In the records below, find each line with "educativas" and copy it.

__DATA PROVIDED__.
◇ ◇ ◇ ◇ ◇ ◇ ◇

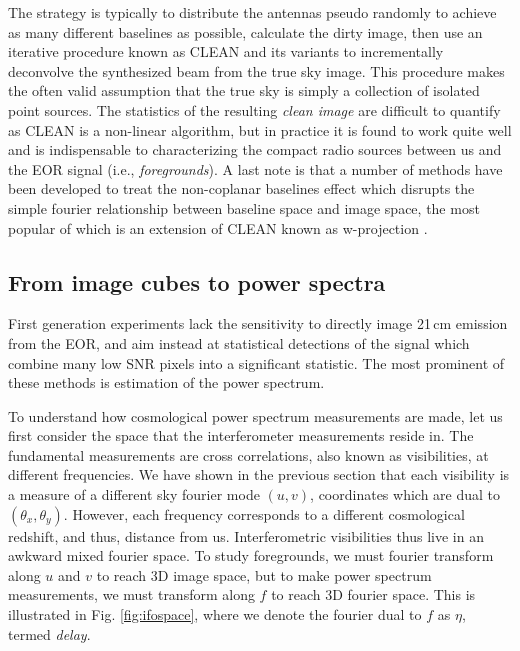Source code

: The strategy is typically to distribute the antennas pseudo randomly to achieve as many different baselines as possible, calculate the dirty image, then use an iterative procedure known as CLEAN \citep{hogbomclean} and its variants to incrementally deconvolve the synthesized beam from the true sky image. This procedure makes the often valid assumption that the true sky is simply a collection of isolated point sources. The statistics of the resulting \textit{clean image} are difficult to quantify as CLEAN is a non-linear algorithm, but in practice it is found to work quite well and is indispensable to characterizing the compact radio sources between us and the EOR signal (i.e., \textit{foregrounds}). A last note is that a number of methods have been developed to treat the non-coplanar baselines effect which disrupts the simple fourier relationship between baseline space and image space, the most popular of which is an extension of CLEAN known as w-projection \citep{wproj}.


\subsection{From image cubes to power spectra}

First generation experiments lack the sensitivity to directly image 21\,cm emission from the EOR, and aim instead at statistical detections of the signal which combine many low SNR pixels into a significant statistic. The most prominent of these methods is estimation of the power spectrum.

To understand how cosmological power spectrum measurements are made, let us first consider the space that the interferometer measurements reside in. The fundamental measurements are cross correlations, also known as visibilities, at different frequencies. We have shown in the previous section that each visibility is a measure of a different sky fourier mode $(u,v)$, coordinates which are dual to $(\theta_x,\theta_y)$. However, each frequency corresponds to a different cosmological redshift, and thus, distance from us. Interferometric visibilities thus live in an awkward mixed fourier space. To study foregrounds, we must fourier transform along $u$ and $v$ to reach 3D image space, but to make power spectrum measurements, we must transform along $f$ to reach 3D fourier space. This is illustrated in Fig. \ref{fig:ifospace}, where we denote the fourier dual to $f$ as $\eta$, termed \textit{delay}.

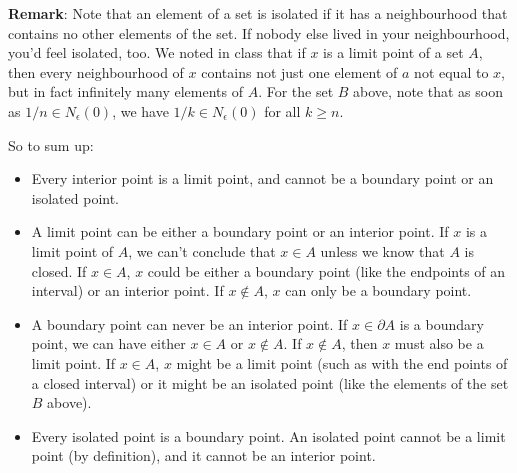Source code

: \documentclass[12pt,letterpaper]{article}
\begin{document}
{\bf Remark}: Note that an element of a set is isolated if it has a neighbourhood that contains no other elements of the set. If nobody else lived in your neighbourhood, you'd feel isolated, too. We noted in class that if $x$ is a limit point of a set $A$, then every neighbourhood of $x$ contains not just one element of $a$ not equal to $x$, but in fact infinitely many elements of $A$. For the set $B$ above, note that as soon as $1/n\in N_\epsilon(0)$, we have $1/k\in N_\epsilon(0)$ for all $k\geq n$.

So to sum up: 
\begin{itemize}
 \item Every interior point is a limit point, and cannot be a boundary point or an isolated point.
 \item A limit point can be either a boundary point or an interior point. If $x$ is a limit point of $A$, we can't conclude that $x\in A$ unless we know that $A$ is closed. If $x\in A$, $x$ could be either a boundary point (like the endpoints of an interval) or an interior point. If $x\notin A$, $x$ can only be a boundary point.
 \item A boundary point can never be an interior point. If $x\in \partial A$ is a boundary point, we can have either $x\in A$ or $x\notin A$. If $x\notin A$, then $x$ must also be a limit point. If $x\in A$, $x$ might be a limit point (such as with the end points of a closed interval) or it might be an isolated point (like the elements of the set $B$ above).
 \item Every isolated point is a boundary point. An isolated point cannot be a limit point (by definition), and it cannot be an interior point.
\end{itemize}
 
\end{document}

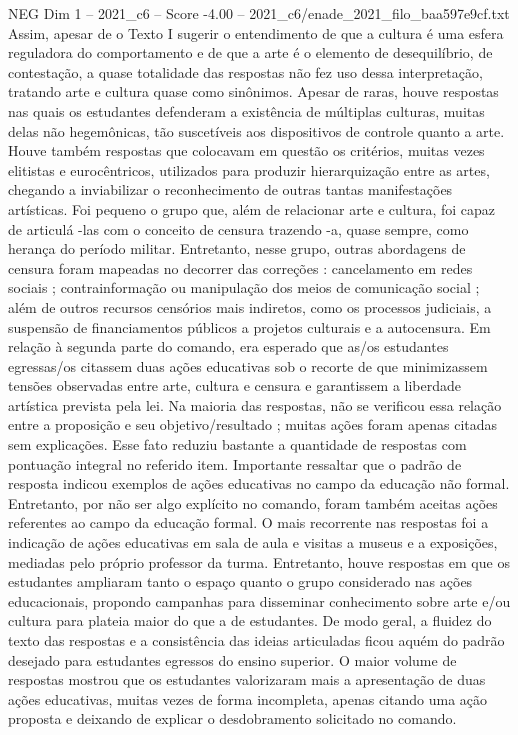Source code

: \begin{textsample}{NEG Dim 1 – 2021\_c6 – Score -4.00 – 2021\_c6/enade\_2021\_filo\_baa597e9cf.txt}
Assim, apesar de o Texto I sugerir o entendimento de que a cultura é uma esfera reguladora do comportamento e de que a arte é o elemento de desequilíbrio, de contestação, a quase totalidade das respostas não fez uso dessa interpretação, tratando arte e cultura quase como sinônimos.
Apesar de raras, houve respostas nas quais os estudantes defenderam a existência de múltiplas culturas, muitas delas não hegemônicas, tão suscetíveis aos dispositivos de controle quanto a arte.
Houve também respostas que colocavam em questão os critérios, muitas vezes elitistas e eurocêntricos, utilizados para produzir hierarquização entre as artes, chegando a inviabilizar o reconhecimento de outras tantas manifestações artísticas.
Foi pequeno o grupo que, além de relacionar arte e cultura, foi capaz de articulá -las com o conceito de censura trazendo -a, quase sempre, como herança do período militar.
Entretanto, nesse grupo, outras abordagens de censura foram mapeadas no decorrer das correções : cancelamento em redes sociais ; contrainformação ou manipulação dos meios de comunicação social ; além de outros recursos censórios mais indiretos, como os processos judiciais, a suspensão de financiamentos públicos a projetos culturais e a autocensura.
Em relação à segunda parte do comando, era esperado que as/os estudantes egressas/os citassem duas ações educativas sob o recorte de que minimizassem tensões observadas entre arte, cultura e censura e garantissem a liberdade artística prevista pela lei.
Na maioria das respostas, não se verificou essa relação entre a proposição e seu objetivo/resultado ; muitas ações foram apenas citadas sem explicações.
Esse fato reduziu bastante a quantidade de respostas com pontuação integral no referido item.
Importante ressaltar que o padrão de resposta indicou exemplos de ações educativas no campo da educação não formal.
Entretanto, por não ser algo explícito no comando, foram também aceitas ações referentes ao campo da educação formal.
O mais recorrente nas respostas foi a indicação de ações educativas em sala de aula e visitas a museus e a exposições, mediadas pelo próprio professor da turma.
Entretanto, houve respostas em que os estudantes ampliaram tanto o espaço quanto o grupo considerado nas ações educacionais, propondo campanhas para disseminar conhecimento sobre arte e/ou cultura para plateia maior do que a de estudantes.
De modo geral, a fluidez do texto das respostas e a consistência das ideias articuladas ficou aquém do padrão desejado para estudantes egressos do ensino superior.
O maior volume de respostas mostrou que os estudantes valorizaram mais a apresentação de duas ações educativas, muitas vezes de forma incompleta, apenas citando uma ação proposta e deixando de explicar o desdobramento solicitado no comando.

\end{textsample}
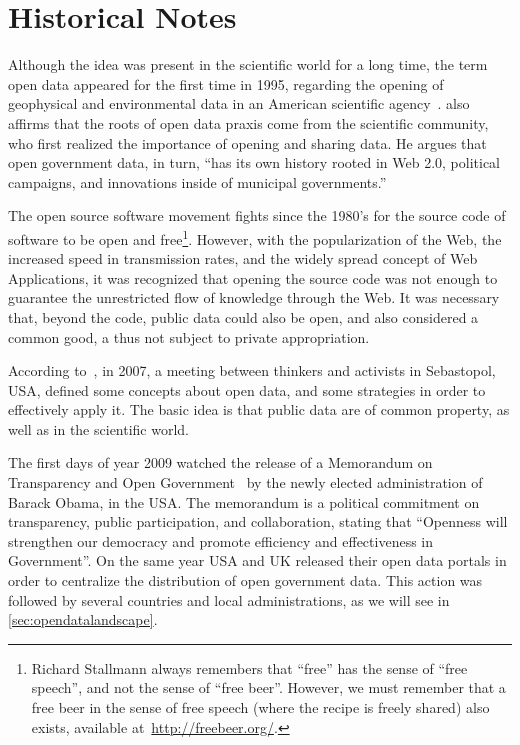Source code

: \section{Historical Notes}

Although the idea was present in the scientific world for a long time, the term open data appeared for the first time in 1995, regarding the opening of geophysical and environmental data in an American scientific agency~\cite{Chignard2013}. 
 also affirms that the roots of open data praxis come from the scientific community, who first realized the importance of opening and sharing data.
He argues that open government data, in turn, ``has its own history rooted in Web 2.0, political campaigns, and innovations inside of municipal governments.''

The open source software movement fights since the 1980's for the source code of software to be open and free\footnote{Richard Stallmann always remembers that ``free'' has the sense of ``free speech'', and not the sense of ``free beer''. However, we must remember that a free beer in the sense of free speech (where the recipe is freely shared) also exists, available at~\url{http://freebeer.org/}.}.
However, with the popularization of the Web, the increased speed in transmission rates, and the widely spread concept of Web Applications, it was recognized that opening the source code was not enough to guarantee the unrestricted flow of knowledge through the Web.
It was necessary that, beyond the code, public data could also be open, and also considered a common good, a thus not subject to private appropriation.

According to~, in 2007, a meeting between thinkers and activists in Sebastopol, USA, defined some concepts about open data, and some strategies in order to effectively apply it.
The basic idea is that public data are of common property, as well as in the scientific world.

The first days of year 2009 watched the release of a Memorandum on Transparency and Open Government~\cite{Obama2009} by the newly elected administration of Barack Obama, in the USA.
The memorandum is a political commitment on transparency, public participation, and collaboration, stating that ``Openness will strengthen our democracy and promote efficiency and effectiveness in Government''.
On the same year USA and UK released their open data portals in order to centralize the distribution of open government data.
This action was followed by several countries and local administrations, as we will see in \autoref{sec:opendatalandscape}. 

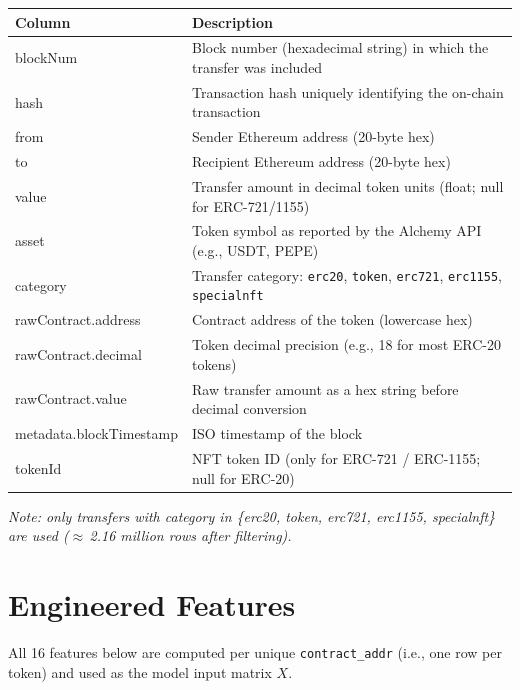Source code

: \documentclass[11pt, a4paper]{article}
\begin{document}
\vspace{0.5em}
\begin{tabular}{>{\ttfamily}p{4.2cm} p{10cm}}
\toprule
\normalfont\textbf{Column} & \textbf{Description} \\
\midrule
blockNum          & Block number (hexadecimal string) in which the transfer was included \\
hash              & Transaction hash uniquely identifying the on-chain transaction \\
from              & Sender Ethereum address (20-byte hex) \\
to                & Recipient Ethereum address (20-byte hex) \\
value             & Transfer amount in decimal token units (float; null for ERC-721/1155) \\
asset             & Token symbol as reported by the Alchemy API (e.g., USDT, PEPE) \\
category          & Transfer category: \texttt{erc20}, \texttt{token}, \texttt{erc721}, \texttt{erc1155}, \texttt{specialnft} \\
rawContract.address & Contract address of the token (lowercase hex) \\
rawContract.decimal & Token decimal precision (e.g., 18 for most ERC-20 tokens) \\
rawContract.value  & Raw transfer amount as a hex string before decimal conversion \\
metadata.blockTimestamp & ISO timestamp of the block \\
tokenId           & NFT token ID (only for ERC-721 / ERC-1155; null for ERC-20) \\
\bottomrule
\end{tabular}

\vspace{0.5em}
\textit{Note: only transfers with category in \{erc20, token, erc721, erc1155, specialnft\}
are used ($\approx$\,2.16 million rows after filtering).}

\section{Engineered Features}

All 16 features below are computed per unique \texttt{contract\_addr}
(i.e., one row per token) and used as the model input matrix $X$.
\end{document}
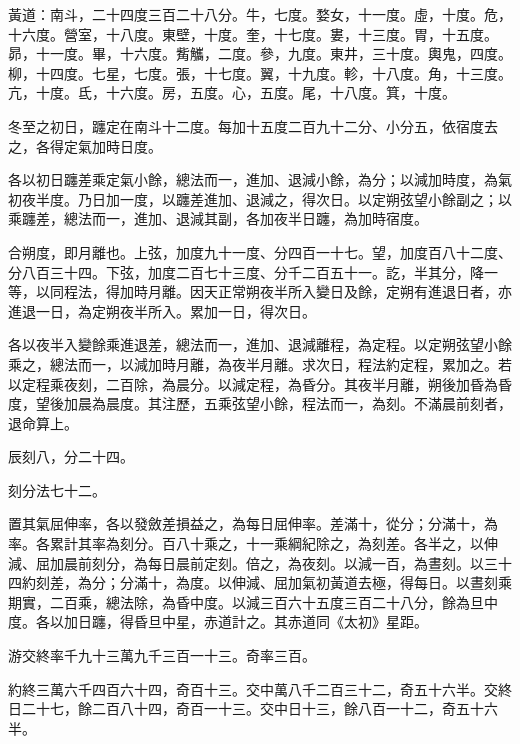 \begin{pinyinscope}
 黃道：南斗，二十四度三百二十八分。牛，七度。婺女，十一度。虛，十度。危，十六度。營室，十八度。東壁，十度。奎，十七度。婁，十三度。胃，十五度。昴，十一度。畢，十六度。觜觿，二度。參，九度。東井，三十度。輿鬼，四度。柳，十四度。七星，七度。張，十七度。翼，十九度。軫，十八度。角，十三度。亢，十度。氐，十六度。房，五度。心，五度。尾，十八度。箕，十度。



 冬至之初日，躔定在南斗十二度。每加十五度二百九十二分、小分五，依宿度去之，各得定氣加時日度。



 各以初日躔差乘定氣小餘，總法而一，進加、退減小餘，為分；以減加時度，為氣初夜半度。乃日加一度，以躔差進加、退減之，得次日。以定朔弦望小餘副之；以乘躔差，總法而一，進加、退減其副，各加夜半日躔，為加時宿度。



 合朔度，即月離也。上弦，加度九十一度、分四百一十七。望，加度百八十二度、分八百三十四。下弦，加度二百七十三度、分千二百五十一。訖，半其分，降一等，以同程法，得加時月離。因天正常朔夜半所入變日及餘，定朔有進退日者，亦進退一日，為定朔夜半所入。累加一日，得次日。



 各以夜半入變餘乘進退差，總法而一，進加、退減離程，為定程。以定朔弦望小餘乘之，總法而一，以減加時月離，為夜半月離。求次日，程法約定程，累加之。若以定程乘夜刻，二百除，為晨分。以減定程，為昏分。其夜半月離，朔後加昏為昏度，望後加晨為晨度。其注歷，五乘弦望小餘，程法而一，為刻。不滿晨前刻者，退命算上。



 辰刻八，分二十四。



 刻分法七十二。



 置其氣屈伸率，各以發斂差損益之，為每日屈伸率。差滿十，從分；分滿十，為率。各累計其率為刻分。百八十乘之，十一乘綱紀除之，為刻差。各半之，以伸減、屈加晨前刻分，為每日晨前定刻。倍之，為夜刻。以減一百，為晝刻。以三十四約刻差，為分；分滿十，為度。以伸減、屈加氣初黃道去極，得每日。以晝刻乘期實，二百乘，總法除，為昏中度。以減三百六十五度三百二十八分，餘為旦中度。各以加日躔，得昏旦中星，赤道計之。其赤道同《太初》星距。



 游交終率千九十三萬九千三百一十三。奇率三百。



 約終三萬六千四百六十四，奇百十三。交中萬八千二百三十二，奇五十六半。交終日二十七，餘二百八十四，奇百一十三。交中日十三，餘八百一十二，奇五十六半。




\end{pinyinscope}
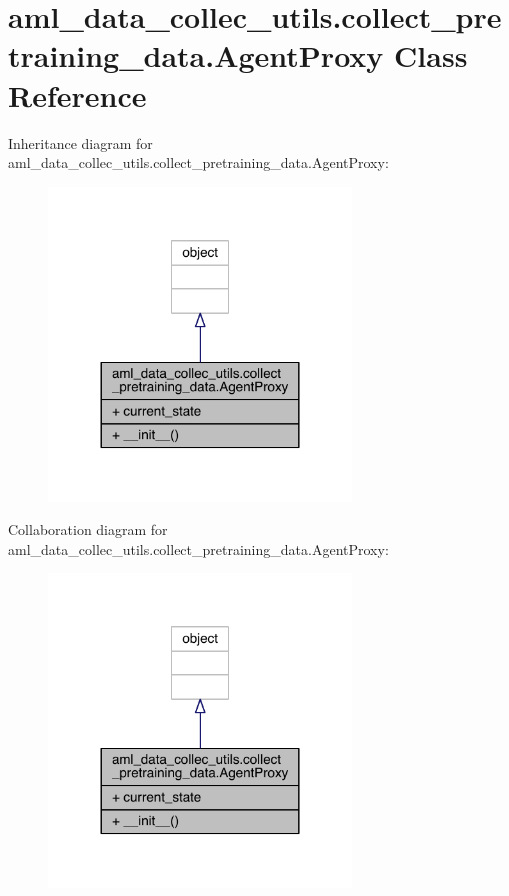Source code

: \hypertarget{classaml__data__collec__utils_1_1collect__pretraining__data_1_1_agent_proxy}{}\section{aml\+\_\+data\+\_\+collec\+\_\+utils.\+collect\+\_\+pretraining\+\_\+data.\+Agent\+Proxy Class Reference}
\label{classaml__data__collec__utils_1_1collect__pretraining__data_1_1_agent_proxy}


Inheritance diagram for aml\+\_\+data\+\_\+collec\+\_\+utils.\+collect\+\_\+pretraining\+\_\+data.\+Agent\+Proxy\+:
\nopagebreak
\begin{figure}[H]
\begin{center}
\leavevmode
\includegraphics[width=228pt]{classaml__data__collec__utils_1_1collect__pretraining__data_1_1_agent_proxy__inherit__graph}
\end{center}
\end{figure}


Collaboration diagram for aml\+\_\+data\+\_\+collec\+\_\+utils.\+collect\+\_\+pretraining\+\_\+data.\+Agent\+Proxy\+:
\nopagebreak
\begin{figure}[H]
\begin{center}
\leavevmode
\includegraphics[width=228pt]{classaml__data__collec__utils_1_1collect__pretraining__data_1_1_agent_proxy__coll__graph}
\end{center}
\end{figure}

◇ ◇ ◇ ◇ ◇ ◇ ◇

__COMPLETED TASK__.
Em relação à segunda parte do comando, era esperado que as/os estudantes egressas/os citassem duas ações educativas sob o recorte de que minimizassem tensões observadas entre arte, cultura e censura e garantissem a liberdade artística prevista pela lei.
Importante ressaltar que o padrão de resposta indicou exemplos de ações educativas no campo da educação não formal.
O mais recorrente nas respostas foi a indicação de ações educativas em sala de aula e visitas a museus e a exposições, mediadas pelo próprio professor da turma.
O maior volume de respostas mostrou que os estudantes valorizaram mais a apresentação de duas ações educativas, muitas vezes de forma incompleta, apenas citando uma ação proposta e deixando de explicar o desdobramento solicitado no comando.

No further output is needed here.